Okay, so we'll go through a couple of examples here, but we're assuming that all of your trades are entered at about a seventy percent chance of success and in this case if you did a strangle, each side of your trade has about a fifteen percent chance of being in the money.
So if you sold the call option and you sold a put option, they each individually have about a fifteen percent chance of being in the money, or they're at about a fifteen delta when you initially enter the position.
The first trigger point then is if your short strike on one side or another reaches a thirty delta. And what that means is that on one side of your trade the probability of losing went from fifteen percent up to thirty percent.
So basically a doubling in your probability of losing on that side of the trade. You could also use a short strike going to forty, so if you're maybe a little bit more, or you want the trade to work a little bit more, you can withstand a little bit more pressure.
Meaning that you can withstand the trade going against you a little bit sooner and maybe for a little bit longer you can enter a trigger at a forty Delta short strike. Instead of the delta going from fifteen to thirty, you're going to let it go, even more, all the way up to forty.
The stock has to move against you in a bigger way for you to be triggered to make an adjustment. The third way that you can do it is you can do a two X of your initial credit, or, I mean, you can put anything X here. You can do a three X of your initial credit, four X, whatever the case is.
But let's say that you entered a strangle and you took in, let's say a hundred dollars. If the value of that strangle goes up two X to three hundred dollars and now you're looking at a two hundred dollar loser.
That might then trigger you to make an adjustment. So now the trigger is now based on the value of the contract that you traded or the strategy that you traded versus the short strike probabilities and deltas.
Not something we typically do here as far as adjustment techniques, we don't typically use this value two X credit but I know it's very popular out there and obviously, I wanted to cover it. So the last one that you can try to use is when the long or when the stock breaches your long strike.
So this would be an adjustment technique where you're going to wait for the stock to go completely against you, maybe you sold a call spread or sold a put spread down below the market, and you're going to wait for the stock to breach the long strike of that strategy.
Not the short strike that we can maybe look at in trigger number one or trigger number two. But you're going to wait for the stock to go completely in the money on either end beyond your long strike before you make an adjustment.
And again, it's not to say that any of these are necessarily better than one or the other it's just you have to understand how long you're waiting, maybe how much risk you're willing to take or not or whatever the case is.

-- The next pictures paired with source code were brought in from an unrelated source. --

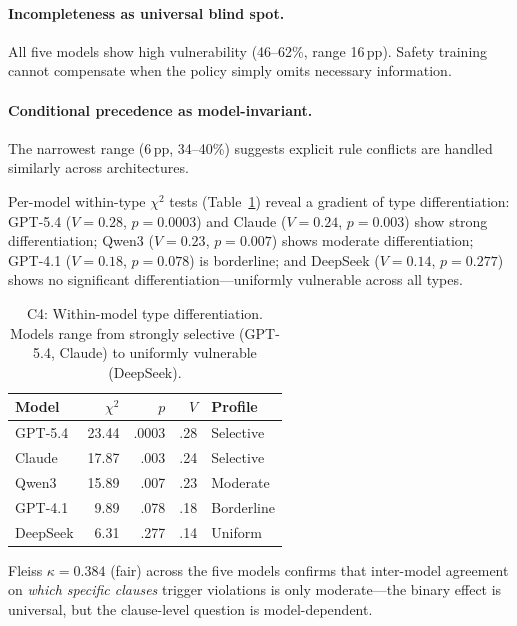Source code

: \documentclass[11pt,a4paper]{article}
\newcommand{\pp}{\,\text{pp}}
\begin{document}
\paragraph{Incompleteness as universal blind spot.}
All five models show high vulnerability (46--62\%, range 16$\pp$). Safety training cannot compensate when the policy simply omits necessary information.

\paragraph{Conditional precedence as model-invariant.}
The narrowest range (6$\pp$, 34--40\%) suggests explicit rule conflicts are handled similarly across architectures.

Per-model within-type $\chi^2$ tests (Table~\ref{tab:c4-within}) reveal a gradient of type differentiation: GPT-5.4 ($V = 0.28$, $p = 0.0003$) and Claude ($V = 0.24$, $p = 0.003$) show strong differentiation; Qwen3 ($V = 0.23$, $p = 0.007$) shows moderate differentiation; GPT-4.1 ($V = 0.18$, $p = 0.078$) is borderline; and DeepSeek ($V = 0.14$, $p = 0.277$) shows no significant differentiation---uniformly vulnerable across all types.

\begin{table}[t]
\centering
\small
\begin{tabular}{lrrrl}
\toprule
\textbf{Model} & $\chi^2$ & $p$ & $V$ & \textbf{Profile} \\
\midrule
GPT-5.4 & 23.44 & .0003 & .28 & Selective \\
Claude & 17.87 & .003 & .24 & Selective \\
Qwen3 & 15.89 & .007 & .23 & Moderate \\
GPT-4.1 & 9.89 & .078 & .18 & Borderline \\
DeepSeek & 6.31 & .277 & .14 & Uniform \\
\bottomrule
\end{tabular}
\caption{C4: Within-model type differentiation. Models range from strongly selective (GPT-5.4, Claude) to uniformly vulnerable (DeepSeek).}
\label{tab:c4-within}
\end{table}

Fleiss $\kappa = 0.384$ (fair) across the five models confirms that inter-model agreement on \emph{which specific clauses} trigger violations is only moderate---the binary effect is universal, but the clause-level question is model-dependent.

\end{document}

Let's go through number one here and talk about what a short strike thirty deltas might look like and again we're going to use a really good example by building out a new trade here in Linkedin. And again we're on our broker platform in Thinkorswim.
This is all live, real-time market data at the time we're doing this video, but we're going to build out a trade here in Linkedin, assuming that you entered a neutral iron condor where you can do it as a straddle.
Whatever you want to do and we're going to use these adjustment trigger points and kinda set them up one by one so you can see how each of these might work.
If we're looking at the Macon tracks for Linkedin you can see that to initially set up this iron condor and again be at about a seventy percent chance of success we're going to target each side of the trade or our anchor strike price to be around a fifteen percent probability of being in the money.
Now the eighty-fives in this case for Linkedin about twelve and a half percent, so we're going to go up to the nineties. There's no fifteen percent probability on either side, but the nineties are around a 12 delta, about a seventeen percent chance of being in the money.
We're going to use those on the bottom side and then on the top side we're going to use the one forty strikes cause those are almost right out of fifteen percent chance of being in the money.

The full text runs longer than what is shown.